THE PROBLEM: Whenever a line in this data holds the word "commands", report that line in full.

(Dataset entries)
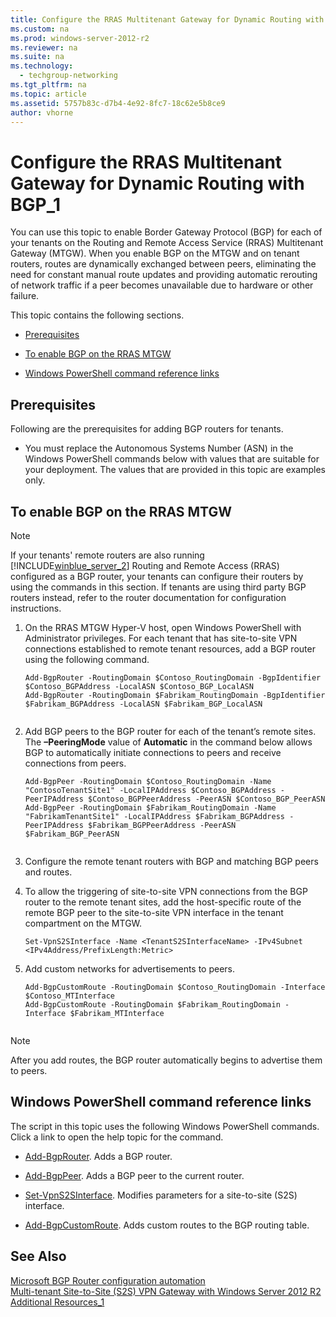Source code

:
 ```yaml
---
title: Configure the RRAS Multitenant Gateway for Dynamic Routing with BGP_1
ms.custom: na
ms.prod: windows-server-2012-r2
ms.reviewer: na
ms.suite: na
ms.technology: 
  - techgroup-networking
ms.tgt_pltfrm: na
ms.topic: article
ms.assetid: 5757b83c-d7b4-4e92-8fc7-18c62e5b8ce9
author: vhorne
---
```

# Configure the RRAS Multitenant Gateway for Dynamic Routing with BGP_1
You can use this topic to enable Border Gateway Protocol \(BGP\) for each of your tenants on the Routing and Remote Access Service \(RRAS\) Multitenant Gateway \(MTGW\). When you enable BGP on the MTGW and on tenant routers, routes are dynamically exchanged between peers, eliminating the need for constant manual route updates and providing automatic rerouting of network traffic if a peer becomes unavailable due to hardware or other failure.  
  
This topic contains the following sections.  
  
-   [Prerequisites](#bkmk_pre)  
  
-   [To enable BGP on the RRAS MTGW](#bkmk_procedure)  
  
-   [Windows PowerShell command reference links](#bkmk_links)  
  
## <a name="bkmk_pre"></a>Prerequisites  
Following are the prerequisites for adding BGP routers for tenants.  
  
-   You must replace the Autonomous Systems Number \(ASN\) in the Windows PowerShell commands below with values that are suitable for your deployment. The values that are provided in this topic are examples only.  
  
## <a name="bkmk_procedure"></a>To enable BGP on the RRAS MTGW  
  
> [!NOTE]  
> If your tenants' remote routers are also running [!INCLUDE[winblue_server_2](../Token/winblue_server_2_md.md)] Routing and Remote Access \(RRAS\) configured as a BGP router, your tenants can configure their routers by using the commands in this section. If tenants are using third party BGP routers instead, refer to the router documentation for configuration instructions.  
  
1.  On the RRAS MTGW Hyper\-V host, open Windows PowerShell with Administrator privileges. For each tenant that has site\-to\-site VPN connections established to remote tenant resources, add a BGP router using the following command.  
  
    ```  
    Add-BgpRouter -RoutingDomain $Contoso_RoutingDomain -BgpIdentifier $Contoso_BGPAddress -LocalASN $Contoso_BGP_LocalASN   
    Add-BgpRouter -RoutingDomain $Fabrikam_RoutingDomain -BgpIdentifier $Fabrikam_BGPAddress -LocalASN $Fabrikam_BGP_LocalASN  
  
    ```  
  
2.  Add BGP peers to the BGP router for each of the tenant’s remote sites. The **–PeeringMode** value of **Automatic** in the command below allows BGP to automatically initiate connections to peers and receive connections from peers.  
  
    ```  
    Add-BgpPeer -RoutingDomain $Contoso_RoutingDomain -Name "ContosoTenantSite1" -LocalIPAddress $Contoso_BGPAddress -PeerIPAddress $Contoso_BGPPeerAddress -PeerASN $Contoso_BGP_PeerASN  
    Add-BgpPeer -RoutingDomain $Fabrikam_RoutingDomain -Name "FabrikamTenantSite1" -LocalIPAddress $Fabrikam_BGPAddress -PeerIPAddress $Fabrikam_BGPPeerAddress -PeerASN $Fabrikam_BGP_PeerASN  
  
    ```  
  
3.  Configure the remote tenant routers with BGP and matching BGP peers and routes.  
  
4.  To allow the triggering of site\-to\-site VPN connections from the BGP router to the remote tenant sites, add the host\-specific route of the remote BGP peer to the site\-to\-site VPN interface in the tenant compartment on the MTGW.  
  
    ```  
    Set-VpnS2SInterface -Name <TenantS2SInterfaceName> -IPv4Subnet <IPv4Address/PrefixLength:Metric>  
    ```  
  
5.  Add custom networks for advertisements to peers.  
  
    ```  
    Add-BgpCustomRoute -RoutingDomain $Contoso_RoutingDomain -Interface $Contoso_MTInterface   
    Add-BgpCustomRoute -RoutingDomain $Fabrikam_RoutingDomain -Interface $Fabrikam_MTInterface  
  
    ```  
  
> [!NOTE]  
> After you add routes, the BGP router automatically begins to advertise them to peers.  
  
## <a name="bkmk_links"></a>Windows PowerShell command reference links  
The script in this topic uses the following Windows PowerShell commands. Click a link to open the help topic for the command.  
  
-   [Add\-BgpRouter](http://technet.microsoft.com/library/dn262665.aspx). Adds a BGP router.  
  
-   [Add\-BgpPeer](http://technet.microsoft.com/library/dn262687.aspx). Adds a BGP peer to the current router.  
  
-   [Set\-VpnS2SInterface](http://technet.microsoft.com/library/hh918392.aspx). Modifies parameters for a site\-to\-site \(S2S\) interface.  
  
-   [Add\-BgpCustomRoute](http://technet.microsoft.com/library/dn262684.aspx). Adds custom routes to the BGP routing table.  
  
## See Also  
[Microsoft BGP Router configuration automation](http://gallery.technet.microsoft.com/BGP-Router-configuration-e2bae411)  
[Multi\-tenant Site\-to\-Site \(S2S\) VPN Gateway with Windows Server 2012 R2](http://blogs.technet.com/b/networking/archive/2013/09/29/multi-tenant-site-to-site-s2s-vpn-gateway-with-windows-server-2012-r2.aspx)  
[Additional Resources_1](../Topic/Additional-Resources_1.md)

---

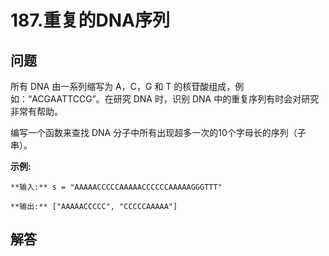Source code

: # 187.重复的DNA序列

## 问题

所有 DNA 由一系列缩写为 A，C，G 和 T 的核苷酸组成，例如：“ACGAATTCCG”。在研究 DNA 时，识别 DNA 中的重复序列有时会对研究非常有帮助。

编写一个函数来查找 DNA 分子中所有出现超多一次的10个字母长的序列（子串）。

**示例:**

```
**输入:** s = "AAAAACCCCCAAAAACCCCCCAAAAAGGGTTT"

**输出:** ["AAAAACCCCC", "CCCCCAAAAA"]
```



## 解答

TASK RESPONSE:
-   You must replace the Autonomous Systems Number \(ASN\) in the Windows PowerShell commands below with values that are suitable for your deployment. The values that are provided in this topic are examples only.  
> If your tenants' remote routers are also running [!INCLUDE[winblue_server_2](../Token/winblue_server_2_md.md)] Routing and Remote Access \(RRAS\) configured as a BGP router, your tenants can configure their routers by using the commands in this section. If tenants are using third party BGP routers instead, refer to the router documentation for configuration instructions.  
The script in this topic uses the following Windows PowerShell commands. Click a link to open the help topic for the command.  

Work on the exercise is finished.